Kioto se había desarrollado
menos que otras ciudades porque una parte importante de su producción seguía
siendo artesanal, como ocurría con el sector textil. Era el más importante
centro textil de Japón.
Nos encontrábamos cerca del
antiguo barrio de tejedores de Nishijin, del que tuve conocimiento por la
novela Kioto, de Watanabe. El padre
de la protagonista era un comerciante de tejidos que se desplazaba a menudo
para hacer encargos en los pequeños talleres de aspecto desolado, como son
descritos. Eran pequeños negocios con un par de telares, a veces arrendados,
donde trabajaba una familia.
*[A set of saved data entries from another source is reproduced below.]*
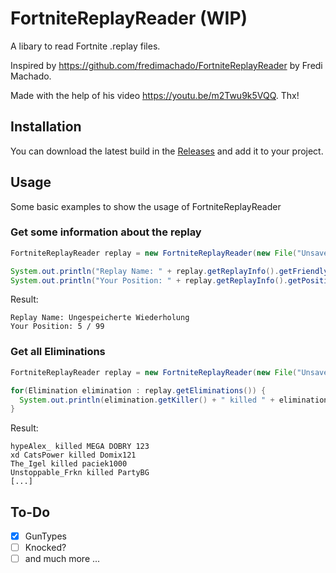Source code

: # FortniteReplayReader (WIP)
A libary to read Fortnite .replay files. 

Inspired by https://github.com/fredimachado/FortniteReplayReader by Fredi Machado.

Made with the help of his video https://youtu.be/m2Twu9k5VQQ.
Thx!

## Installation
You can download the latest build in the [Releases](https://github.com/EweLoHD/FortniteReplayReader/releases) and add it to your project.

## Usage
Some basic examples to show the usage of FortniteReplayReader
### Get some information about the replay
```java
FortniteReplayReader replay = new FortniteReplayReader(new File("UnsavedReplay-2018.12.23-15.13.28.replay"));

System.out.println("Replay Name: " + replay.getReplayInfo().getFriendlyName());
System.out.println("Your Position: " + replay.getReplayInfo().getPosition() + " / " + replay.getReplayInfo().getTotalPlayers());
```
Result:
```
Replay Name: Ungespeicherte Wiederholung
Your Position: 5 / 99
```
### Get all Eliminations 
```java
FortniteReplayReader replay = new FortniteReplayReader(new File("UnsavedReplay-2018.12.23-15.13.28.replay"));

for(Elimination elimination : replay.getEliminations()) {
  System.out.println(elimination.getKiller() + " killed " + elimination.getVictim());
}
```
Result:
```
hypeAlex_ killed MEGA DOBRY 123
xd CatsPower killed Domix121
The_Igel killed paciek1000
Unstoppable_Frkn killed PartyBG
[...]
```

## To-Do
- [x] GunTypes
- [ ] Knocked?
- [ ] and much more ...
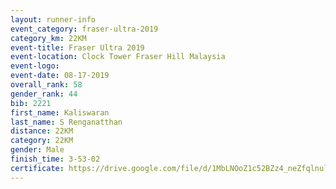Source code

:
 ```yaml
---
layout: runner-info 
event_category: fraser-ultra-2019 
category_km: 22KM 
event-title: Fraser Ultra 2019 
event-location: Clock Tower Fraser Hill Malaysia 
event-logo: 
event-date: 08-17-2019 
overall_rank: 58
gender_rank: 44
bib: 2221
first_name: Kaliswaran
last_name: S Renganatthan
distance: 22KM
category: 22KM
gender: Male
finish_time: 3-53-02
certificate: https://drive.google.com/file/d/1MbLNOoZ1c52BZz4_neZfqlnulcHmckCC/view?usp=sharing
---
```

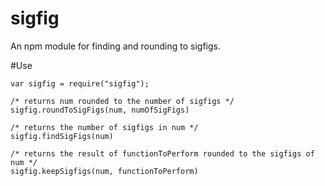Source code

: sigfig
======

An npm module for finding and rounding to sigfigs.

#Use
```
var sigfig = require("sigfig");
```


```
/* returns num rounded to the number of sigfigs */
sigfig.roundToSigFigs(num, numOfSigFigs)
```

```
/* returns the number of sigfigs in num */
sigfig.findSigFigs(num)
```

```
/* returns the result of functionToPerform rounded to the sigfigs of num */
sigfig.keepSigfigs(num, functionToPerform)
```

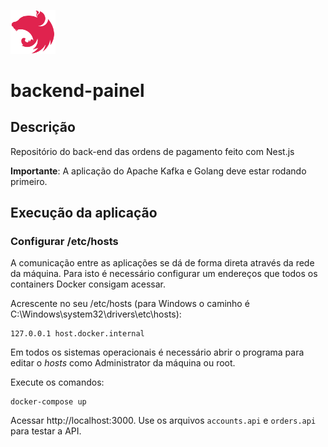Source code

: [<img src="../img/nestjs.svg" width="72"/>](Nest.js)

# backend-painel

## Descrição

Repositório do back-end das ordens de pagamento feito com Nest.js

**Importante**: A aplicação do Apache Kafka e Golang deve estar rodando primeiro.

## Execução da aplicação

### Configurar /etc/hosts

A comunicação entre as aplicações se dá de forma direta através da rede da máquina.
Para isto é necessário configurar um endereços que todos os containers Docker consigam acessar.

Acrescente no seu /etc/hosts (para Windows o caminho é C:\Windows\system32\drivers\etc\hosts):
```
127.0.0.1 host.docker.internal
```
Em todos os sistemas operacionais é necessário abrir o programa para editar o *hosts* como Administrator da máquina ou root.

Execute os comandos:

```
docker-compose up
```

Acessar http://localhost:3000. Use os arquivos `accounts.api` e `orders.api` para testar a API.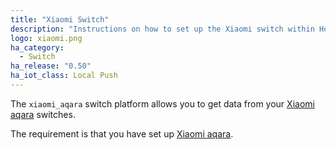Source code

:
 ```yaml
---
title: "Xiaomi Switch"
description: "Instructions on how to set up the Xiaomi switch within Home Assistant."
logo: xiaomi.png
ha_category:
  - Switch
ha_release: "0.50"
ha_iot_class: Local Push
---
```


The `xiaomi_aqara` switch platform allows you to get data from your [Xiaomi aqara](https://www.mi.com/en/) switches.

The requirement is that you have set up [Xiaomi aqara](/integrations/xiaomi_aqara/).
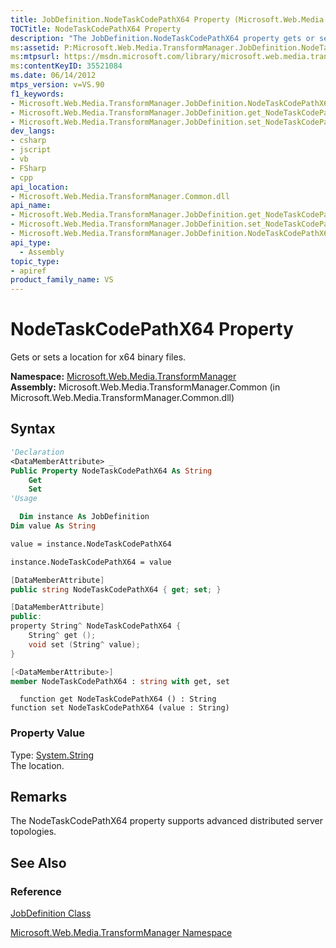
 ```yaml
---
title: JobDefinition.NodeTaskCodePathX64 Property (Microsoft.Web.Media.TransformManager)
TOCTitle: NodeTaskCodePathX64 Property
description: "The JobDefinition.NodeTaskCodePathX64 property gets or sets a location for x64 binary files. This article describes its syntax, property value, and remarks."
ms:assetid: P:Microsoft.Web.Media.TransformManager.JobDefinition.NodeTaskCodePathX64
ms:mtpsurl: https://msdn.microsoft.com/library/microsoft.web.media.transformmanager.jobdefinition.nodetaskcodepathx64(v=VS.90)
ms:contentKeyID: 35521084
ms.date: 06/14/2012
mtps_version: v=VS.90
f1_keywords:
- Microsoft.Web.Media.TransformManager.JobDefinition.NodeTaskCodePathX64
- Microsoft.Web.Media.TransformManager.JobDefinition.get_NodeTaskCodePathX64
- Microsoft.Web.Media.TransformManager.JobDefinition.set_NodeTaskCodePathX64
dev_langs:
- csharp
- jscript
- vb
- FSharp
- cpp
api_location:
- Microsoft.Web.Media.TransformManager.Common.dll
api_name:
- Microsoft.Web.Media.TransformManager.JobDefinition.get_NodeTaskCodePathX64
- Microsoft.Web.Media.TransformManager.JobDefinition.set_NodeTaskCodePathX64
- Microsoft.Web.Media.TransformManager.JobDefinition.NodeTaskCodePathX64
api_type:
  - Assembly
topic_type:
- apiref
product_family_name: VS
---
```


# NodeTaskCodePathX64 Property

Gets or sets a location for x64 binary files.

**Namespace:**  [Microsoft.Web.Media.TransformManager](microsoft-web-media-transformmanager-namespace.md)  
**Assembly:**  Microsoft.Web.Media.TransformManager.Common (in Microsoft.Web.Media.TransformManager.Common.dll)

## Syntax

```vb
'Declaration
<DataMemberAttribute> _
Public Property NodeTaskCodePathX64 As String
    Get
    Set
'Usage

  Dim instance As JobDefinition
Dim value As String

value = instance.NodeTaskCodePathX64

instance.NodeTaskCodePathX64 = value
```

```csharp
[DataMemberAttribute]
public string NodeTaskCodePathX64 { get; set; }
```

```cpp
[DataMemberAttribute]
public:
property String^ NodeTaskCodePathX64 {
    String^ get ();
    void set (String^ value);
}
```

``` fsharp
[<DataMemberAttribute>]
member NodeTaskCodePathX64 : string with get, set
```

```jscript
  function get NodeTaskCodePathX64 () : String
function set NodeTaskCodePathX64 (value : String)
```

### Property Value

Type: [System.String](https://msdn.microsoft.com/library/s1wwdcbf)  
The location.  

## Remarks

The NodeTaskCodePathX64 property supports advanced distributed server topologies.

## See Also

### Reference

[JobDefinition Class](jobdefinition-class-microsoft-web-media-transformmanager.md)

[Microsoft.Web.Media.TransformManager Namespace](microsoft-web-media-transformmanager-namespace.md)
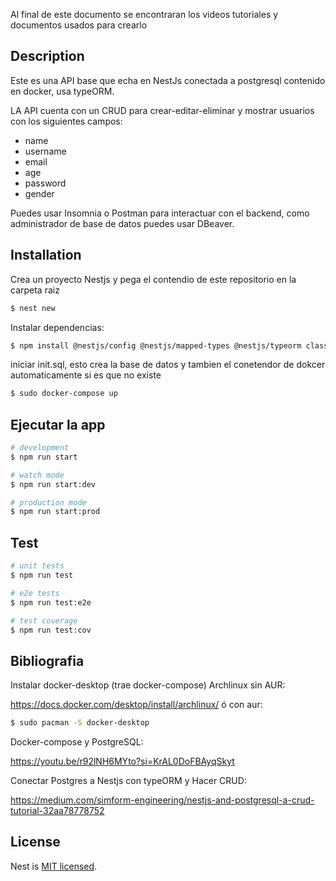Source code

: Al final de este documento se encontraran los videos tutoriales y documentos usados para
crearlo

## Description
Este es una API base que echa en NestJs conectada a postgresql contenido en docker, usa 
typeORM. 

LA API cuenta con un CRUD para crear-editar-eliminar y mostrar usuarios con los siguientes
campos:
- name
- username
- email
- age
- password
- gender

Puedes usar Insomnia o Postman para interactuar con el backend, como administrador de base
de datos puedes usar DBeaver.

## Installation

Crea un proyecto Nestjs y pega el contendio de este repositorio en la carpeta raiz
```bash
$ nest new
```
Instalar dependencias:
```bash
$ npm install @nestjs/config @nestjs/mapped-types @nestjs/typeorm class-transformer class-validator pg typeorm typeorm-naming-strategies
```

iniciar init.sql, esto crea la base de datos y tambien el conetendor de dokcer automaticamente
si es que no existe
```bash
$ sudo docker-compose up
```

## Ejecutar la app

```bash
# development
$ npm run start

# watch mode
$ npm run start:dev

# production mode
$ npm run start:prod
```

## Test

```bash
# unit tests
$ npm run test

# e2e tests
$ npm run test:e2e

# test coverage
$ npm run test:cov
```
## Bibliografia

Instalar docker-desktop (trae docker-compose) Archlinux sin AUR:

https://docs.docker.com/desktop/install/archlinux/
ó con aur:
```bash
$ sudo pacman -S docker-desktop
```


Docker-compose y PostgreSQL:

https://youtu.be/r92lNH6MYto?si=KrAL0DoFBAyqSkyt

Conectar Postgres a Nestjs con typeORM y Hacer CRUD:

https://medium.com/simform-engineering/nestjs-and-postgresql-a-crud-tutorial-32aa78778752

## License

Nest is [MIT licensed](LICENSE).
Quizá muchos de esos negocios familiares hayan
quedado en la literatura y la historia.
Entramos en el edificio de
Nishijin Textile Industrial Association. En ese momento se celebraba un desfile
de kimonos.
Los modelos que se exhibían eran
hermosos, de diseños clásicos de una exquisita elegancia. Seguían la
declaración de principios de la casa: “en Nishijin todas las estaciones están
representadas. La primavera canta el aroma de las flores. El verano habla de
los días que se fueron. El otoño se da el lujo de la simplicidad y la
serenidad. El invierno aplica una delicada capa de nieve a los tejados”.